The year started on a wry note for specialised television addicts like me when Madhur Jaffrey declared most of her contemporaries rude. “I couldn’t be that rude, if only because I would not like it done to me. That said, I do swear from time to time, but only in a very quiet voice,” she told Radio Times.
I say ‘specialised’ because I spend all my television time watching cooks and chefs, but I have none of Jaffrey’s qualms.
Reruns of the masters such as Julia Child and Delia Smith are rare, if any. Feeding off Food Network, BBC Lifestyle and Fatafeet, I now have a contemporary collection largely classified as teachers, entertainers, pretenders and hog washers. Rick Stein and Gary Rhodes are avuncular and they will teach you about cooking. Raymond Blanc is also a teacher, but avuncular only on occasion.
Nigella Lawson’s cooking now comes second to her flirting and Sophie Grigson’s to her muumuus and bizarre outfits. I study the two leading ladies’ dresses, not their dishes. If you want to learn how to make desserts, watch James Martin. If you want to learn how desserts are made, watch Eric Lanlard. Yes, there is a difference.
If you wish to know the basics of food, watch Alton Brown, and for the complexities of grilling, Bobby Flay. If you love healthy food, watch Lisa Lillien (Hungry Girl) or Ellie Krieger; I don’t. Watch Luke Nguyen to learn about Vietnamese cuisine and Ching-He Huang about Chinese. Don’t watch Dubai visitor Reza Mahammad to learn about Indian cuisine.
Martha Stewart knows everything about baking, but whether viewers learn anything after watching her shows is not known. Annabel Langbein’s Free Range Cook is an endearing format and Jamie Oliver has endless ones. Here are my monikers for quick reference: Posh French — Laura Calder, Homely French — Trish Deseine, Posh Italian — Giada De Laurentiis, Homely Italian — Rachel Ray, Extra Homely Italian — Lidia Bastianich.
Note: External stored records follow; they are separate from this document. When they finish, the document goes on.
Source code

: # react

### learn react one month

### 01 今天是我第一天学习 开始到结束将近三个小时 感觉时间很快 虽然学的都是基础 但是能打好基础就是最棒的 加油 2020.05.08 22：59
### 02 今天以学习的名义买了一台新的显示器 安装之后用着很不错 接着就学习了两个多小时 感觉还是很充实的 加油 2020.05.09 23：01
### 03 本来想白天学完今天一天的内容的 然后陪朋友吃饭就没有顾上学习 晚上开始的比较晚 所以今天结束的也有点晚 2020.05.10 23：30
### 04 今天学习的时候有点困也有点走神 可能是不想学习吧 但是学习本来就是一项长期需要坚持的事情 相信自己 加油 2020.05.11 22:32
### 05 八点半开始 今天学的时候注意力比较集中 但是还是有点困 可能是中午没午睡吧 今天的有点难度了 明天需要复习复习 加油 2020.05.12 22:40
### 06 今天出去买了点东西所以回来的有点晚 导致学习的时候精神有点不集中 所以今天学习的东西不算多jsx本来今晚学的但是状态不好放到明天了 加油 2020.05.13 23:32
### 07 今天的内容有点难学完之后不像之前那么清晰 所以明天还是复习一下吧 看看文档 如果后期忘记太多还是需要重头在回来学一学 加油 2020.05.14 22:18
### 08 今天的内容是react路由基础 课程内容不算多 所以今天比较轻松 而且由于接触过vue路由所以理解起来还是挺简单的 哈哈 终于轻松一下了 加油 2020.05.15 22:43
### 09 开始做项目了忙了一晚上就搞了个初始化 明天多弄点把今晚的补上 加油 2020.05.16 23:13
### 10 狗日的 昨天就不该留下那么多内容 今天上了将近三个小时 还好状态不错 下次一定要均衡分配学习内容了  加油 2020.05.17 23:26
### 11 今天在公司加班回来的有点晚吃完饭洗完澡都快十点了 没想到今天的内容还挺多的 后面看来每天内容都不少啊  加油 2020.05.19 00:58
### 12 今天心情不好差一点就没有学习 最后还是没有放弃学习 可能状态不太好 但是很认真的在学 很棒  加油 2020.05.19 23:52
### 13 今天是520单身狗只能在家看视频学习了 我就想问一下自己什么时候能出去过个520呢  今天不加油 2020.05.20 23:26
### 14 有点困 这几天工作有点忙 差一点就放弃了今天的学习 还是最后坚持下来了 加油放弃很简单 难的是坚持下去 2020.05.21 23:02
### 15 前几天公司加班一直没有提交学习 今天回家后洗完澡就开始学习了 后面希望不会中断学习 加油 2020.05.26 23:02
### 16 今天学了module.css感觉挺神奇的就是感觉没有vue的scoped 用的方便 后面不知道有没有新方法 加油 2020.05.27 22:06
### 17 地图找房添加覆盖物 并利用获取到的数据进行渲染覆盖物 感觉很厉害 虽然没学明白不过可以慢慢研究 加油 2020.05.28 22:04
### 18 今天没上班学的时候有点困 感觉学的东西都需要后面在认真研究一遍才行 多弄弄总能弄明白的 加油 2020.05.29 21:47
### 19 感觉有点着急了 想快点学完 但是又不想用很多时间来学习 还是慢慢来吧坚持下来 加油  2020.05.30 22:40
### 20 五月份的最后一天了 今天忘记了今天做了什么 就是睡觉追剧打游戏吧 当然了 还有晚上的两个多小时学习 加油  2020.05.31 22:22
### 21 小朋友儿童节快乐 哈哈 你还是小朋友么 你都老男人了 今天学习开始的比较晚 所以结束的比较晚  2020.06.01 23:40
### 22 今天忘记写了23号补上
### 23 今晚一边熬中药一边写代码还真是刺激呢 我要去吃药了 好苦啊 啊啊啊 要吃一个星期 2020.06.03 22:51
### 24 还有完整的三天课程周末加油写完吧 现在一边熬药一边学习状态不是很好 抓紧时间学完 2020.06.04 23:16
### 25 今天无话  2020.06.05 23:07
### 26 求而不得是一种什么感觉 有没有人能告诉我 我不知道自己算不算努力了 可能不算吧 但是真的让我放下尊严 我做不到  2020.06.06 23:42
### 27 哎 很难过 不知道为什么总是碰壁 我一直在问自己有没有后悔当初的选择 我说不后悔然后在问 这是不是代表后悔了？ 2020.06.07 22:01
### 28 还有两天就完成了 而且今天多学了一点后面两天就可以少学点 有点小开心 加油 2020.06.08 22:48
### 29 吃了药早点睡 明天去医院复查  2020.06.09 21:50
I have to mention Paula Deen, Emeril Lagasse and Guy Fieri in a space dedicated to TV chefs, so I just did.
Ainsley Harriott’s meals may be ready in minutes, but some time is spent in jigging and juggling. I enjoy watching the Hairy Bikers bumble around the world. I almost died when Keith Floyd did in 2009, but I never miss any repeats of his shows.
Much comfort is offered by a rotund cook. Throw in a heart-warming smile, admissions of doubt and a very vast repertoire, and Ina Garten gets my vote for the world’s best television chef. Watch any episode of Barefoot Contessa and you will agree.
— The author is quite sure she’ll never cook on television, and so, can be rude in an unquiet manner.